New features in the Python deltalake 0.7.0 release of delta-rs
The deltalake 0.7.0 release includes exciting new features including a cleaner API for file listing operations, the ability to manually create checkpoints, and the power to fetch all the add actions of a Delta table.
This post demonstrates the new features and explains when you can use them in your production workflows. All the code snippets are in this notebook in case you’d like to follow along!
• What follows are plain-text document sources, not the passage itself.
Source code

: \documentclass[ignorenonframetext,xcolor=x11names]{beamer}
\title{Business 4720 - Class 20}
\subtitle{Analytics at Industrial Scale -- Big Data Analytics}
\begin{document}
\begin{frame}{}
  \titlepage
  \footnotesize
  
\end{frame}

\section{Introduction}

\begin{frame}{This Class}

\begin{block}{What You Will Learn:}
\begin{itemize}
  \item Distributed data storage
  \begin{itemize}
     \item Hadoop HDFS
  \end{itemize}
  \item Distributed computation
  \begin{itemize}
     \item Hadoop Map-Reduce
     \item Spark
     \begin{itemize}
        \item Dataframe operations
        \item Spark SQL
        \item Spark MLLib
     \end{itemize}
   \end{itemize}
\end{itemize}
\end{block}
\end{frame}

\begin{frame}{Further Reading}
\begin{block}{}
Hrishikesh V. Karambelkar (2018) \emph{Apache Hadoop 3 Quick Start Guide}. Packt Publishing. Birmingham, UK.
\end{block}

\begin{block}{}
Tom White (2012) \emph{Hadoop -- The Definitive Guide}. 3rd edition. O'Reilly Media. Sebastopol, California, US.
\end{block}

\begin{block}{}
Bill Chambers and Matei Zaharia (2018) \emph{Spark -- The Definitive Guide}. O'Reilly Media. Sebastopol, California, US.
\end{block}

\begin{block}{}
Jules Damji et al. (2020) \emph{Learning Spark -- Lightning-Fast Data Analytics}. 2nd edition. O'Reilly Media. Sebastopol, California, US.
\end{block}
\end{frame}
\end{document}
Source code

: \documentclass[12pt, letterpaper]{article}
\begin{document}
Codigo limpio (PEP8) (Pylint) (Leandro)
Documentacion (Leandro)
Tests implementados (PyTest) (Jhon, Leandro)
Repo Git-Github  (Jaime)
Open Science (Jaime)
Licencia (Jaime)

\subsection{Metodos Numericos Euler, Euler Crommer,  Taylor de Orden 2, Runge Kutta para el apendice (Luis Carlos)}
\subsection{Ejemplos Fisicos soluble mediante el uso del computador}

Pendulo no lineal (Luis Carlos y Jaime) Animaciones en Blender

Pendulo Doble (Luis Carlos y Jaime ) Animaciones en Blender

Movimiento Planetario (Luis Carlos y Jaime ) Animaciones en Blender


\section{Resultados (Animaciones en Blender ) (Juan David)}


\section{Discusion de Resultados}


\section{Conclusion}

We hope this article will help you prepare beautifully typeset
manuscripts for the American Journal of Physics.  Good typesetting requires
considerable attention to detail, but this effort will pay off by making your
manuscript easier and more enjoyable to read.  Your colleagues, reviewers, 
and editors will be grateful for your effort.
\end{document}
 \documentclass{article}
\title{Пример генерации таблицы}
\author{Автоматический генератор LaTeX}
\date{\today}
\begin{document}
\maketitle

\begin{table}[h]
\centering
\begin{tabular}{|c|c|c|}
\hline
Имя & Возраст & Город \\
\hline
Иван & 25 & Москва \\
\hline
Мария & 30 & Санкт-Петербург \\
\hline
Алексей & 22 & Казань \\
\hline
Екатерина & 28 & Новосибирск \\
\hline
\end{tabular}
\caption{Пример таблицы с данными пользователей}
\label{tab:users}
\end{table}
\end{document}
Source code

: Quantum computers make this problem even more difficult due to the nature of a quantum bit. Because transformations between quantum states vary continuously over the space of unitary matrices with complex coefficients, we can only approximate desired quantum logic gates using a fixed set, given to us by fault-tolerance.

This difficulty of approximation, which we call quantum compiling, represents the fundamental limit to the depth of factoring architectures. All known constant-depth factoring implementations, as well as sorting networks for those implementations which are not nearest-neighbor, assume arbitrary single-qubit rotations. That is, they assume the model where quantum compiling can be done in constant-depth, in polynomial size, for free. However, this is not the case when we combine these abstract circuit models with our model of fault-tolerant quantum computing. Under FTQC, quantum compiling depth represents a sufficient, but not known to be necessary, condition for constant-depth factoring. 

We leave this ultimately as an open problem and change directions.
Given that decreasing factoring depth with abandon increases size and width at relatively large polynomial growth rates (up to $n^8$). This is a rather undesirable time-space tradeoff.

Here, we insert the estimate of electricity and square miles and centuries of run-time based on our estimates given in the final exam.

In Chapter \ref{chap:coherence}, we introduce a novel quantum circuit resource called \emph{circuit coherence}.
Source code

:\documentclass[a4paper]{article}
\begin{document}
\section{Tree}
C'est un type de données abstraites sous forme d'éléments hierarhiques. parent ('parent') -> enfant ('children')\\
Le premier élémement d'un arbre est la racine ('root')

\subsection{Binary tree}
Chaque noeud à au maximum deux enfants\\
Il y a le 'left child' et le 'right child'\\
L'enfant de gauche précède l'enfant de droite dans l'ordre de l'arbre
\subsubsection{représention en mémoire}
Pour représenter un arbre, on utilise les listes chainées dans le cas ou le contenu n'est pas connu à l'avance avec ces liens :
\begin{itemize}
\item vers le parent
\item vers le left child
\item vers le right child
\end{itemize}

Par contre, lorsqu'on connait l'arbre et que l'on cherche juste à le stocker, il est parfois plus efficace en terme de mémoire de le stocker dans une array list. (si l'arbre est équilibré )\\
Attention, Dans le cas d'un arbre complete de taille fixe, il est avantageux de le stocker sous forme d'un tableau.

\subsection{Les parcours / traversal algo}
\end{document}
Cleaner API for file listing operations
There used to be four different DeltaTable methods to get the list of files: files()
, file_paths()
, file_uris()
, and files_by_partition()
. These varied in whether you could pass filters (to select a subset of partitions) and whether they returned relative paths or absolute URIs. In 0.7.0, we've consolidated them into two functions:
DeltaTable.files()
: get the paths of the files as they are stored in the Delta Log (usually relative, but can be absolute, particularly if they are located outside of the Delta table root). Delta tables created with the SHALLOW CLONE command will have absolute file paths for example.DeltaTable.file_uris()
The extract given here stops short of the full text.